Again, look and see if, supposing the one to be the same as something, the other also is the same as it: for if they be not both the same as the same thing, clearly neither are they the same as one another.

Moreover, examine them in the light of their accidents or of the things of which they are accidents: for any accident belonging to the one must belong also to the other, and if the one belong to anything as an accident, so must the other also. If in any of these respects there is a discrepancy, clearly they are not the same.

See further whether, instead of both being found in one class of predicates, the one signifies a quality and the other a quantity or relation. Again, see if the genus of each be not the same, the one being 'good' and the other evil', or the one being 'virtue' and the other 'knowledge': or see if, though the genus is the same, the differentiae predicted of either be not the same, the one (e.g.) being distinguished as a 'speculative' science, the other as a 'practical' science. Likewise also in other cases.

Moreover, from the point of view of 'degrees', see if the one admits an increase of degree but not the other, or if though both admit it, they do not admit it at the same time; just as it is not the case that a man desires intercourse more intensely, the more intensely he is in love, so that love and the desire for intercourse are not the same.

Moreover, examine them by means of an addition, and see whether the addition of each to the same thing fails to make the same whole; or if the subtraction of the same thing from each leaves a different remainder. Suppose (e.g.) that he has declared 'double a half' to be the same as 'a multiple of a half': then, subtracting the words 'a half' from each, the remainders ought to have signified the same thing: but they do not; for 'double' and 'a multiple of' do not signify the same thing.

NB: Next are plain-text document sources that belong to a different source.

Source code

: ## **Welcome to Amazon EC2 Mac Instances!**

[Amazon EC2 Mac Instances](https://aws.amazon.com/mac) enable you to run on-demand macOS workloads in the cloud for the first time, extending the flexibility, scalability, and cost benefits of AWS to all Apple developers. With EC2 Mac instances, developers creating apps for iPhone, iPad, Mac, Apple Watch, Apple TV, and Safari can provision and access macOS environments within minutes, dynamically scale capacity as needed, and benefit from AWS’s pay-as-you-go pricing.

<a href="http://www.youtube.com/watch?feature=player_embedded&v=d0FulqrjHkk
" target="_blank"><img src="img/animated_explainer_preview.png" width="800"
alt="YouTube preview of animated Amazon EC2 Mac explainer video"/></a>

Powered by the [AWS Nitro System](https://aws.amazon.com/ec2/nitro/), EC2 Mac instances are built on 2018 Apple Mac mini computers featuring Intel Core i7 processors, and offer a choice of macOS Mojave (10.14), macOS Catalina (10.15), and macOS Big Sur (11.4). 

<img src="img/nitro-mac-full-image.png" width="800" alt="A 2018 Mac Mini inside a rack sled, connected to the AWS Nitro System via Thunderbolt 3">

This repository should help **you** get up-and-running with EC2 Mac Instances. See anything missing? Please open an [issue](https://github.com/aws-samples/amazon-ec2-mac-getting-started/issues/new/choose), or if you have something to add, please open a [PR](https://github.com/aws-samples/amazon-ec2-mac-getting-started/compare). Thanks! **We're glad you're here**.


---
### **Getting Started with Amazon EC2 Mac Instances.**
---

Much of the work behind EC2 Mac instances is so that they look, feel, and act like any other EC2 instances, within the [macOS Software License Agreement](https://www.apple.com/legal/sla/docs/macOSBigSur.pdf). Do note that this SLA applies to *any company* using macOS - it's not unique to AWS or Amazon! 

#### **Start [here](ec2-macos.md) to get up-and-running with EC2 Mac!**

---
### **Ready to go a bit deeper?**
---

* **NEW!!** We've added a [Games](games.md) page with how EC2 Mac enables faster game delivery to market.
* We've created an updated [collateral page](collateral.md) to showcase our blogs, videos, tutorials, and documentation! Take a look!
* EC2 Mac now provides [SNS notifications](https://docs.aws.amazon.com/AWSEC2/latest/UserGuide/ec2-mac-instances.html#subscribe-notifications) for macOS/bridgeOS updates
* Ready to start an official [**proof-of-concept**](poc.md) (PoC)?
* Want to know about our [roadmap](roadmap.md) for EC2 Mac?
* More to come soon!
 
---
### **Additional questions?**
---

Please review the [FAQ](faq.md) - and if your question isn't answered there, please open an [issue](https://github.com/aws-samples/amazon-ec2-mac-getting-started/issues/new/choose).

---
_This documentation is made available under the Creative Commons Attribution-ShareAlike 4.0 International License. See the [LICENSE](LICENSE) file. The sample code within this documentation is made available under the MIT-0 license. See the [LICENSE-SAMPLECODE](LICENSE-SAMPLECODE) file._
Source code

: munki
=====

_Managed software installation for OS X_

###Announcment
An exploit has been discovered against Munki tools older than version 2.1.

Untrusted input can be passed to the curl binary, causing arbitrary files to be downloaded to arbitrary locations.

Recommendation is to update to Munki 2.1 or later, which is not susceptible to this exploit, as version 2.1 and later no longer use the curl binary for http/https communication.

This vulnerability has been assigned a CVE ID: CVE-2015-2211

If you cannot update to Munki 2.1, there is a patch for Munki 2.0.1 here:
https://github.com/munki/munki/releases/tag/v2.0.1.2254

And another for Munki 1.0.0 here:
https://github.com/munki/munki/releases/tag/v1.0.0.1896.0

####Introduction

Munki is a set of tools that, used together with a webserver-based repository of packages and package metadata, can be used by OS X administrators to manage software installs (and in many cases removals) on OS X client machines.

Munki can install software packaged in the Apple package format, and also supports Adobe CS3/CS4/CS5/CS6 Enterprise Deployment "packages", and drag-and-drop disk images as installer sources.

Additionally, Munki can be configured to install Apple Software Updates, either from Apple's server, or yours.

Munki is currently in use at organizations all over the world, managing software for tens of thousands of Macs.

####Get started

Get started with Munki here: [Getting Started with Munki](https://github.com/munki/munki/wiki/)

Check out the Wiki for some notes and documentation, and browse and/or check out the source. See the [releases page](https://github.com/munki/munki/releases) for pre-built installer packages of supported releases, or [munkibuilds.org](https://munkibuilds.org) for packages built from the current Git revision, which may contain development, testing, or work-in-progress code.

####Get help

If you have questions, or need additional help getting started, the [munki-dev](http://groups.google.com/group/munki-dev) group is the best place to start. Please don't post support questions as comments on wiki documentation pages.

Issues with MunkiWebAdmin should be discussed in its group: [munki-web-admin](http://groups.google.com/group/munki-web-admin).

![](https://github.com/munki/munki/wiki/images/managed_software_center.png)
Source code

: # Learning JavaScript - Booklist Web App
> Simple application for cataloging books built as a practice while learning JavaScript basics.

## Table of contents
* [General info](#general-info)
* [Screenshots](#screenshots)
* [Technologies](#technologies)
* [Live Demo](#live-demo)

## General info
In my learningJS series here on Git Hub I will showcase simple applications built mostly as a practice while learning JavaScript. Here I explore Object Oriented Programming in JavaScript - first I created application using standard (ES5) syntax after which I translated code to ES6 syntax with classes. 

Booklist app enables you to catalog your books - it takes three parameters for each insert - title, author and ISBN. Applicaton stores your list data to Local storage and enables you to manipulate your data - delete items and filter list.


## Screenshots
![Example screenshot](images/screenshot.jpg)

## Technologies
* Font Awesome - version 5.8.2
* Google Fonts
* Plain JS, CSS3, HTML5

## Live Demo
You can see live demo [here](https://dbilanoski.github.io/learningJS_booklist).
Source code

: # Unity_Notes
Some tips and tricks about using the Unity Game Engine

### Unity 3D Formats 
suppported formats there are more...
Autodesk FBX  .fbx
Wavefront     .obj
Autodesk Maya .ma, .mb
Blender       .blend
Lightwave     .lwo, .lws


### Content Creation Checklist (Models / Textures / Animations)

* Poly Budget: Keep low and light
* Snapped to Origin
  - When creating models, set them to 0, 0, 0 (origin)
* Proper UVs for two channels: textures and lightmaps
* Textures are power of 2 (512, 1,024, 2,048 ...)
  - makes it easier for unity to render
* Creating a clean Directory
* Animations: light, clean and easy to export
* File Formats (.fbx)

Inquire also not only if some impossible consequence results directly from the statement made, that A and B are the same, but also whether it is possible for a supposition to bring it about; as happens to those who assert that 'empty' is the same as 'full of air': for clearly if the air be exhausted, the vessel will not be less but more empty, though it will no longer be full of air. So that by a supposition, which may be true or may be false (it makes no difference which), the one character is annulled and not the other, showing that they are not the same.

Speaking generally, one ought to be on the look-out for any discrepancy anywhere in any sort of predicate of each term, and in the things of which they are predicated. For all that is predicated of the one should be predicated also of the other, and of whatever the one is a predicate, the other should be a predicate of it as well.

Moreover, as 'sameness' is a term used in many senses, see whether things that are the same in one way are the same also in a different way. For there is either no necessity or even no possibility that things that are the same specifically or generically should be numerically the same, and it is with the question whether they are or are not the same in that sense that we are concerned.

Moreover, see whether the one can exist without the other; for, if so, they could not be the same.